What to produce:
Which lines of the records contain the word "Hamiltoniano"? Copy each one.

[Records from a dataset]
┌────────

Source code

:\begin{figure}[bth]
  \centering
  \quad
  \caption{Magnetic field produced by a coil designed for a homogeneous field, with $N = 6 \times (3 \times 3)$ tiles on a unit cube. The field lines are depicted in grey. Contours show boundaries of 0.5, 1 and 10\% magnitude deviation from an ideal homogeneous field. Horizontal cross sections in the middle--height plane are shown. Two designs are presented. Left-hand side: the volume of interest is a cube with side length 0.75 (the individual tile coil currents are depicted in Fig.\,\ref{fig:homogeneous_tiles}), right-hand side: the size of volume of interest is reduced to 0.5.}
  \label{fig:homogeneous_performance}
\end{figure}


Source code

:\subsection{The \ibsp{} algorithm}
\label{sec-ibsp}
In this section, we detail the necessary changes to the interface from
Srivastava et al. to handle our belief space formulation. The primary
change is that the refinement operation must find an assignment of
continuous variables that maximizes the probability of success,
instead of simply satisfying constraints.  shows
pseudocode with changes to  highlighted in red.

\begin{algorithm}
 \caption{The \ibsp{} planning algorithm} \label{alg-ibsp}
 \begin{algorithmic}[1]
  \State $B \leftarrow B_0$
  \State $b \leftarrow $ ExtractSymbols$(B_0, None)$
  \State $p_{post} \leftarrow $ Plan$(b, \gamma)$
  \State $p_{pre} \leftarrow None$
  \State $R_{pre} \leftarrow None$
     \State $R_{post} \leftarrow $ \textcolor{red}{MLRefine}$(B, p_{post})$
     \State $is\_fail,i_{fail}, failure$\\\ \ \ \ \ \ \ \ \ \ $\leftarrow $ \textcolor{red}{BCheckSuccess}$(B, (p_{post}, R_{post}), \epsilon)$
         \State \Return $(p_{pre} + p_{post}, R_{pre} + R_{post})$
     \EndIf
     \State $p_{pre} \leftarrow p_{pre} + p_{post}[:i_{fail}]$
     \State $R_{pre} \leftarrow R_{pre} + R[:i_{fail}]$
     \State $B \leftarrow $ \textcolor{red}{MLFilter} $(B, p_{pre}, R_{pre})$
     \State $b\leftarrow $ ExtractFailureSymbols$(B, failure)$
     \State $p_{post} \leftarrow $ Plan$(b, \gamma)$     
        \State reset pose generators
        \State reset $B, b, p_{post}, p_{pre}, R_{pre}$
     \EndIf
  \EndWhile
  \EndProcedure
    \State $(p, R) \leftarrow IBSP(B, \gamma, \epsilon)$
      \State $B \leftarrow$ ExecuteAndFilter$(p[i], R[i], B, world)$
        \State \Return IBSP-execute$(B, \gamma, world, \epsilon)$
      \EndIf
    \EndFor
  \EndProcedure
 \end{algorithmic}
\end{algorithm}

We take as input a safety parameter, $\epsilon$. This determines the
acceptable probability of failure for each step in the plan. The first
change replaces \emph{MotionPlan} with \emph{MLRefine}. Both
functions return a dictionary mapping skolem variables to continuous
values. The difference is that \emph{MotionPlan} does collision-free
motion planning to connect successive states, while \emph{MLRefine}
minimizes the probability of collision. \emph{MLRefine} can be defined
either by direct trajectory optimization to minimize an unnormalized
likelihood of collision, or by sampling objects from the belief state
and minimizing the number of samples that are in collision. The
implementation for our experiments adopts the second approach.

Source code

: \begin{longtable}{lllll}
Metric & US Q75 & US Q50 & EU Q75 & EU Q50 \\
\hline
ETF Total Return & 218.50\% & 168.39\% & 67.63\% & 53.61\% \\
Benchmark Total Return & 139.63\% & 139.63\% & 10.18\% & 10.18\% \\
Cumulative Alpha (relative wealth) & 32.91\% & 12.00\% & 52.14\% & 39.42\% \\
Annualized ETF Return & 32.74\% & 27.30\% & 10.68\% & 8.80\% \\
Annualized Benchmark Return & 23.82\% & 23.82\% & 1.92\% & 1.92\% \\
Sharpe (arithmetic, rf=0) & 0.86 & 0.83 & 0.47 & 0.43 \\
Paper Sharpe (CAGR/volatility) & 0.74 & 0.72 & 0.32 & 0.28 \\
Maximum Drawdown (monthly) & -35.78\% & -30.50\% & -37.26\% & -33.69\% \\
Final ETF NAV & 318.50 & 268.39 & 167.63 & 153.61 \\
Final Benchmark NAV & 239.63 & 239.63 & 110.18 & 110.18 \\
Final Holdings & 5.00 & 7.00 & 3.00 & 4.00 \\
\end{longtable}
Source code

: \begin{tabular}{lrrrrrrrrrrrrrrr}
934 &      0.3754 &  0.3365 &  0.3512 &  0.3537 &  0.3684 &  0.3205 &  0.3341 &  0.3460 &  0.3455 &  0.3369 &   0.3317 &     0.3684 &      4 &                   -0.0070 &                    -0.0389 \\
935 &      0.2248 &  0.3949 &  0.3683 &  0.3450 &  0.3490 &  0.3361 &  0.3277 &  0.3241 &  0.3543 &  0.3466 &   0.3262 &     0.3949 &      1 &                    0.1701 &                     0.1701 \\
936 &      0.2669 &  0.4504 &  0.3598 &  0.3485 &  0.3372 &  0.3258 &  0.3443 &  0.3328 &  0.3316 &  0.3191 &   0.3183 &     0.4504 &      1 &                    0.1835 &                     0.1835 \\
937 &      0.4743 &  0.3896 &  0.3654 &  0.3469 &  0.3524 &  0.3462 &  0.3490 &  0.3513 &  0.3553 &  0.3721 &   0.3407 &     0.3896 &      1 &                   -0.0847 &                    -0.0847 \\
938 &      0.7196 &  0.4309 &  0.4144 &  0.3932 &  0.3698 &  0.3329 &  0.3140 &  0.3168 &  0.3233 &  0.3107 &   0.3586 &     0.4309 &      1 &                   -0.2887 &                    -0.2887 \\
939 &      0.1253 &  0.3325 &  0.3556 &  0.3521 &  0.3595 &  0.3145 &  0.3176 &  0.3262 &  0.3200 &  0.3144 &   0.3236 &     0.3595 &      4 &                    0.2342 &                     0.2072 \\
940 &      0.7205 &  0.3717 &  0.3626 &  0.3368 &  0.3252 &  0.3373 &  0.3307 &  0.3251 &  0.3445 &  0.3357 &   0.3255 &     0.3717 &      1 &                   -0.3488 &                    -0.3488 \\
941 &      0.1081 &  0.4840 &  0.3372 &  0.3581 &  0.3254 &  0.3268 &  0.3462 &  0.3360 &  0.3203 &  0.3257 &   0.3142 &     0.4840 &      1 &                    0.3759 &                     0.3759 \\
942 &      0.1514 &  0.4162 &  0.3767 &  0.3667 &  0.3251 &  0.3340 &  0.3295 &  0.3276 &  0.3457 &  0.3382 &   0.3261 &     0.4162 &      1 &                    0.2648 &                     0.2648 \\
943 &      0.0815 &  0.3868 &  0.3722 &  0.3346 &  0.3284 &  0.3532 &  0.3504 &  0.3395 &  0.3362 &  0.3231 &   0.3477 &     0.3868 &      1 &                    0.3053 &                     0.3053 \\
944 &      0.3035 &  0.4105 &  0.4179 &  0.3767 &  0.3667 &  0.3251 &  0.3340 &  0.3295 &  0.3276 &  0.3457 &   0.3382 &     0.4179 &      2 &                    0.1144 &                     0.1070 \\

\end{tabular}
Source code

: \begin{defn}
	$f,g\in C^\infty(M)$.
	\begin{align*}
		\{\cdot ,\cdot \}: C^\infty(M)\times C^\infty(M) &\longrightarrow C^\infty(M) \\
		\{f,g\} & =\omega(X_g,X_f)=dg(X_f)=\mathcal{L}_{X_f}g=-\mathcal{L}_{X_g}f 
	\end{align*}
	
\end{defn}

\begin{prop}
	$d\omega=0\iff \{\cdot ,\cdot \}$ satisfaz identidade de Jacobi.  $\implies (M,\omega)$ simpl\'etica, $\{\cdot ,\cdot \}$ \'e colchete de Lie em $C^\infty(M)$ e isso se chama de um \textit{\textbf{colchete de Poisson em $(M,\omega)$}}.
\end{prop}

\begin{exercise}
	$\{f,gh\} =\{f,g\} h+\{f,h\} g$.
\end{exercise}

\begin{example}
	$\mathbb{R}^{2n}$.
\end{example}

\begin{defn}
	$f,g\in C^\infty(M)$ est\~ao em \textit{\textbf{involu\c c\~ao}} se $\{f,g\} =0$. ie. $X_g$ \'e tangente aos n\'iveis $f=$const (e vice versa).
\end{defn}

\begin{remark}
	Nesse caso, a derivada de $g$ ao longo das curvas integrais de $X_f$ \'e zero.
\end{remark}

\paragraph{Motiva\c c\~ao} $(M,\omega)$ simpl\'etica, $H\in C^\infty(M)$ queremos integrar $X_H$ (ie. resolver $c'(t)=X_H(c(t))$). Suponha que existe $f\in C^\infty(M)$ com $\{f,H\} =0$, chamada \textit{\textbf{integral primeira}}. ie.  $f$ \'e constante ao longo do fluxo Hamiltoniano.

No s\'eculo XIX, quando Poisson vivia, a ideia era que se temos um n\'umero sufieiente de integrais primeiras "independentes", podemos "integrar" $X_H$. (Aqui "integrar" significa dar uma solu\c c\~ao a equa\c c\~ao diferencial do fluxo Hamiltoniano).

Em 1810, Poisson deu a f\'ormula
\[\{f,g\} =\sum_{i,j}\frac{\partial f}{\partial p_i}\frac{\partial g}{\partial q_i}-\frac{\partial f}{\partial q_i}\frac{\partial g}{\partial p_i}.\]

└────────

Expected output:
\paragraph{Motiva\c c\~ao} $(M,\omega)$ simpl\'etica, $H\in C^\infty(M)$ queremos integrar $X_H$ (ie. resolver $c'(t)=X_H(c(t))$). Suponha que existe $f\in C^\infty(M)$ com $\{f,H\} =0$, chamada \textit{\textbf{integral primeira}}. ie.  $f$ \'e constante ao longo do fluxo Hamiltoniano.
No s\'eculo XIX, quando Poisson vivia, a ideia era que se temos um n\'umero sufieiente de integrais primeiras "independentes", podemos "integrar" $X_H$. (Aqui "integrar" significa dar uma solu\c c\~ao a equa\c c\~ao diferencial do fluxo Hamiltoniano).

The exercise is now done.